In a large bowl whisk the egg, lemon juice, 2 teaspoons minced garlic, chopped parsley, 1/2 teaspoon salt, and 1/2 teaspoon pepper until combined.
Place the chicken in the egg mixture to coat. Cover and refrigerate to marinate for 30–60 minutes if time allows (optional).
In a separate bowl combine the breadcrumbs and grated Parmesan.
Dredge each egg-coated chicken piece in the breadcrumb mixture, pressing gently so the coating adheres; set on the prepared baking sheet.
Arrange the quartered baby potatoes in a single layer around the chicken. In a small bowl mix half the melted butter with the remaining 2 teaspoons garlic and a pinch of salt, then pour this over the potatoes and toss to coat.
Bake in the preheated oven for 15 minutes.

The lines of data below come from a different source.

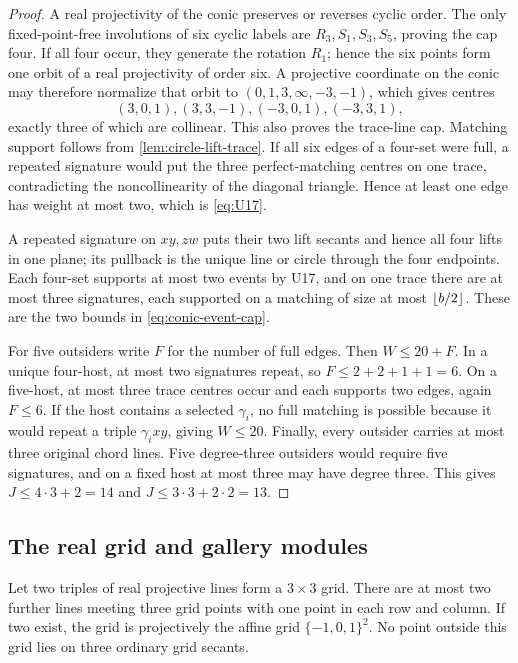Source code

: \begin{proof}
A real projectivity of the conic preserves or reverses cyclic order.  The
only fixed-point-free involutions of six cyclic labels are
$R_3,S_1,S_3,S_5$, proving the cap four.  If all four occur, they generate
the rotation $R_1$; hence the six points form one orbit of a real
projectivity of order six.  A projective coordinate on the conic may
therefore normalize that orbit to $(0,1,3,\infty,-3,-1)$, which gives centres
\[
 (3,0,1),(3,3,-1),(-3,0,1),(-3,3,1),
\]
exactly three of which are collinear.  This also proves the trace-line cap.
Matching support follows from \cref{lem:circle-lift-trace}.  If all six
edges of a four-set were full, a repeated signature would put the three
perfect-matching centres on one trace, contradicting the noncollinearity of
the diagonal triangle.  Hence at least one edge has weight at most two,
which is \eqref{eq:U17}.

A repeated signature on $xy,zw$ puts their two lift secants and hence all
four lifts in one plane; its pullback is the unique line or circle through
the four endpoints.  Each four-set supports at most two events by U17, and
on one trace there are at most three signatures, each supported on a
matching of size at most $\floor{b/2}$.  These are the two bounds in
\eqref{eq:conic-event-cap}.

For five outsiders write $F$ for the number of full edges.  Then
$W\le20+F$.  In a unique four-host, at most two signatures repeat, so
$F\le2+2+1+1=6$.  On a five-host, at most three trace centres occur and
each supports two edges, again $F\le6$.  If the host contains a selected
$\gamma_i$, no full matching is possible because it would repeat a triple
$\gamma_i xy$, giving $W\le20$.  Finally, every outsider carries at most
three original chord lines.  Five degree-three outsiders would require five
signatures, and on a fixed host at most three may have degree three.  This
gives $J\le4\cdot3+2=14$ and $J\le3\cdot3+2\cdot2=13$.
\end{proof}

\subsection{The real grid and gallery modules}

\begin{lemma}\label{lem:real-grid}
Let two triples of real projective lines form a $3\times3$ grid.  There are
at most two further lines meeting three grid points with one point in each
row and column.  If two exist, the grid is projectively the affine grid
$\{-1,0,1\}^2$.  No point outside this grid lies on three ordinary grid
secants.
\end{lemma}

Remove the tray, carefully flip each chicken piece, push potatoes to one side, and place the green beans on the other side of the sheet. Pour the remaining melted butter over the potatoes and vegetables.
Return to the oven and broil/grill on medium-high for about 10 minutes, or until the chicken is golden and crisp and the potatoes are cooked through. Check to avoid over-browning.
Sprinkle with extra chopped parsley if desired and serve immediately.